De Heer komt in al zijn majesteit,
als het aanbrekende ochtendlicht.
2De aarde is in het donker gehuld,
dichte duisternis bedekt de volken.
Maar voor u zal de zon opgaan:
de Heer verschijnt in al zijn majesteit.
3Volken en koningen gaan naar u op weg,
naar het stralende ochtendlicht.
4Jeruzalem, sla uw ogen op en kijk:
in drommen stromen ze toe,
van heinde en verre.
Zij komen uw kinderen terugbrengen,
zij dragen hen op de arm.
5Uw ogen zullen gaan stralen,
vreugde zal uw hart verruimen.
De schatten van de zee,
de rijkdommen van alle volken
vallen u in de schoot.
6U wordt overspoeld
door kudden kamelen,
jonge kamelen uit Midjan en Efa.
Een grote menigte komt uit Seba,
zij dragen goud en wierook aan
en verkondigen Gods grote daden.
7De schapen van Kedar
worden naar u samengedreven,
over de rammen van Nebajot
kunt u vrij beschikken.
‘Offer ze op mijn altaar,’ zegt de Heer,
‘ik zal ze met genoegen aanvaarden.
De tempel zal ik in alle luister herstellen.’
8Wie komen daar aangedreven
als een wolk,
aangevlogen als duiven naar hun til?
9Boten uit verre landen,
de schepen van Tarsis voorop.
Ze komen aangevaren
om uw kinderen terug te brengen
met hun zilver en hun goud,
ter ere van de Heer, uw God,
ter ere van de heilige God van Israël.
Hij verleent u luister.
10De Heer zegt:
‘Vreemdelingen zullen uw muren optrekken,
hun koningen zich aan u onderwerpen.
Ik was tegen u in woede ontstoken,
ik had u geslagen,
maar ik ben u welgezind
en heb mij uw lot aangetrokken.
11Dag en nacht zullen uw poorten openstaan,
ze worden niet meer gesloten.
Dan voert men in triomf naar binnen
de koningen van de volken,
de rijkdommen van de naties.
12Maar te gronde gaan volken en koninkrijken
die weigeren u te dienen,
ze worden volledig vernietigd.
13Het prachtige hout van de Libanon
stroomt naar binnen:
cipressen, iepen en sparren.
Het luistert mijn heiligdom op,
het geeft glans aan de plek waar ik woon.
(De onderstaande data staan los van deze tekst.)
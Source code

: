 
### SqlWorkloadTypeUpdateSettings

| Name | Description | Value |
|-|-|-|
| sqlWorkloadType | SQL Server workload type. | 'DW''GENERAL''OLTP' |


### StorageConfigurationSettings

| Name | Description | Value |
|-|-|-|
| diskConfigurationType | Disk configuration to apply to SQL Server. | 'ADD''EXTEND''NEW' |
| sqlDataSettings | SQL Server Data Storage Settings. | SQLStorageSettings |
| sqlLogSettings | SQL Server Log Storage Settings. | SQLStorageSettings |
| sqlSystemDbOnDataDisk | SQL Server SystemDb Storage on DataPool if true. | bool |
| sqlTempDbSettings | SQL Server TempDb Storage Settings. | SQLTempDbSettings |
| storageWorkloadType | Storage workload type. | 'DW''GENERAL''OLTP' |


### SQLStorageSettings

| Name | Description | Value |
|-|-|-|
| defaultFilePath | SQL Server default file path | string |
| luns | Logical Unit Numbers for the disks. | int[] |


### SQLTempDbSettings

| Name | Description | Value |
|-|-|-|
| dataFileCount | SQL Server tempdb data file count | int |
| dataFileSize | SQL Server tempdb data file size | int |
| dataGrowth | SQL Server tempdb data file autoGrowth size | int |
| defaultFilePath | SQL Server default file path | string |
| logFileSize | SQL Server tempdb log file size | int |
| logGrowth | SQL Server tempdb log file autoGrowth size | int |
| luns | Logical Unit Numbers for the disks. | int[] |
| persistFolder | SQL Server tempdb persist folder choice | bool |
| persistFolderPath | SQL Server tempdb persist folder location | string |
14De kinderen van wie u onderdrukten,
de kinderen van wie u verachtten,
komen naar u toe
met diepgebogen hoofd;
zij werpen zich aan uw voeten neer.
Zij zullen u noemen:
Sion, stad van de Heer,
stad van de heilige God van Israël.
15Eens was u verlaten en gehaat,
werd u door niemand bezocht.
Maar nu maak ik u beroemd,
voor altijd,
u wordt een bron van vreugde,
voor alle geslachten.
16Volken en koningen zullen u voeden,
zoals een moeder het kind aan haar borst.
U zult beseffen dat ik de Heer ben,
ik red u, ik breng u bevrijding,
ik, de sterke God van Jakob.
17Koper vervang ik door goud,
ijzer door zilver,
hout door koper,
steen door ijzer.
Vrede zal over u heersen,
gerechtigheid zal u besturen.
18Geweld, afbraak, verwoesting,
komen in uw land niet meer voor.
Uw muren zult u Bevrijding noemen,
uw poorten Roem.
19Overdag zal de zon u niet meer verlichten,
’s nachts de maan u niet meer beschijnen,
want ik, de Heer, zal uw licht zijn,
voor altijd,
ik verleen u luister.
20Ik ben een zon die nooit ondergaat,
een maan die nooit afneemt.
Want ik ben uw licht,
voor altijd.
Uw rouwtijd is voorgoed voorbij.
21Uw bevolking richt zich geheel naar mij,
zij houden het land voor altijd in bezit.
Zij zijn de stek, door mij geplant,
mij brengen zij hulde.
22De kleinste groeit uit tot een stam,
de geringste wordt een machtig volk.